Print the line that contains "Pferd inne und" and every line after it through the last line of the records below, exactly as written and nothing else.
=== Data ===
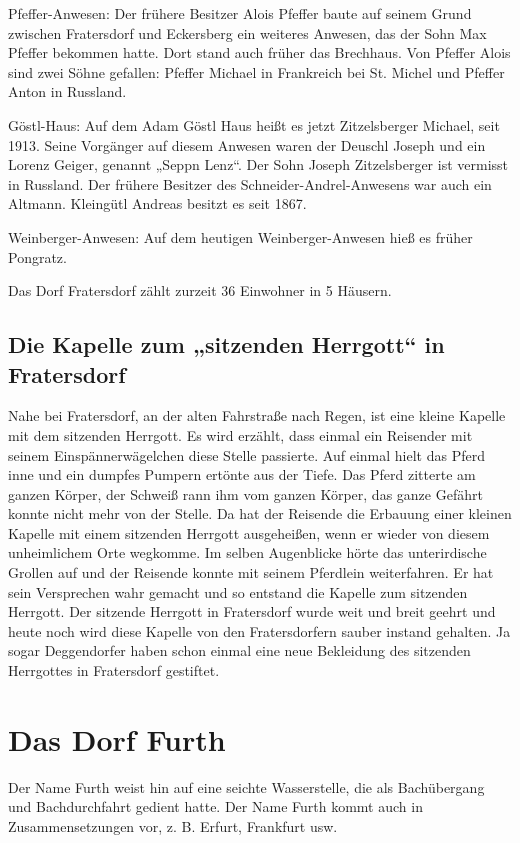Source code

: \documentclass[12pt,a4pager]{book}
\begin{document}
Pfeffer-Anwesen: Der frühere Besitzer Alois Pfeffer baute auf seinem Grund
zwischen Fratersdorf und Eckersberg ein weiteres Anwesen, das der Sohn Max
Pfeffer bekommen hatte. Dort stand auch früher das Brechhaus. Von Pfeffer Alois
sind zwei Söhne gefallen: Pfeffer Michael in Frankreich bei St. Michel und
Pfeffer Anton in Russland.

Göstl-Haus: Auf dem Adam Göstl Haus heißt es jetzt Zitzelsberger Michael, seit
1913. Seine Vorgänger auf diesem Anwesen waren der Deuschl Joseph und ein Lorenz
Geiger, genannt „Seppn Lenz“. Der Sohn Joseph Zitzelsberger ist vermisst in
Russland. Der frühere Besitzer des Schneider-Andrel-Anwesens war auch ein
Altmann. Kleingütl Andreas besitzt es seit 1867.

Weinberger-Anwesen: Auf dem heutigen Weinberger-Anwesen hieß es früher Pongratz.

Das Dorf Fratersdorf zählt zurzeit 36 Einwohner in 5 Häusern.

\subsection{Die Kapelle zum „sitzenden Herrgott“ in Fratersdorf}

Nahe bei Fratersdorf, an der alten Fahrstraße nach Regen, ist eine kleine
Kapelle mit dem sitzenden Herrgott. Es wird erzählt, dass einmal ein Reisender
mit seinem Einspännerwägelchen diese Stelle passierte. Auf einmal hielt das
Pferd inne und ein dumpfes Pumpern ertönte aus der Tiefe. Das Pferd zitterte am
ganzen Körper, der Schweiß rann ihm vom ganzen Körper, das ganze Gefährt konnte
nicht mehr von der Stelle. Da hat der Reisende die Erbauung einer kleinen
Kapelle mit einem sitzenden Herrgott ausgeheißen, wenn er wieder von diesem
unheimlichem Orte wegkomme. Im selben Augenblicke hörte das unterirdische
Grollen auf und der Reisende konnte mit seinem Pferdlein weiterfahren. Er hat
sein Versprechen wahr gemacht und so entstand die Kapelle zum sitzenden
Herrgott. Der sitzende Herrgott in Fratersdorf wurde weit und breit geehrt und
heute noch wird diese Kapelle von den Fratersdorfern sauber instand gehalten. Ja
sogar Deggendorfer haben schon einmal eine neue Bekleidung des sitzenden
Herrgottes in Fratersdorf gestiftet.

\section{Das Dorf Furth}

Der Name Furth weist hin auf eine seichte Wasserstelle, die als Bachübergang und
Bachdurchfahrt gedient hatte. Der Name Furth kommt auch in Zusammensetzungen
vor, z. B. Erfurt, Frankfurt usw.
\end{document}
===
▶ [Output below]:
Pferd inne und ein dumpfes Pumpern ertönte aus der Tiefe. Das Pferd zitterte am
ganzen Körper, der Schweiß rann ihm vom ganzen Körper, das ganze Gefährt konnte
nicht mehr von der Stelle. Da hat der Reisende die Erbauung einer kleinen
Kapelle mit einem sitzenden Herrgott ausgeheißen, wenn er wieder von diesem
unheimlichem Orte wegkomme. Im selben Augenblicke hörte das unterirdische
Grollen auf und der Reisende konnte mit seinem Pferdlein weiterfahren. Er hat
sein Versprechen wahr gemacht und so entstand die Kapelle zum sitzenden
Herrgott. Der sitzende Herrgott in Fratersdorf wurde weit und breit geehrt und
heute noch wird diese Kapelle von den Fratersdorfern sauber instand gehalten. Ja
sogar Deggendorfer haben schon einmal eine neue Bekleidung des sitzenden
Herrgottes in Fratersdorf gestiftet.

\section{Das Dorf Furth}

Der Name Furth weist hin auf eine seichte Wasserstelle, die als Bachübergang und
Bachdurchfahrt gedient hatte. Der Name Furth kommt auch in Zusammensetzungen
vor, z. B. Erfurt, Frankfurt usw.
\end{document}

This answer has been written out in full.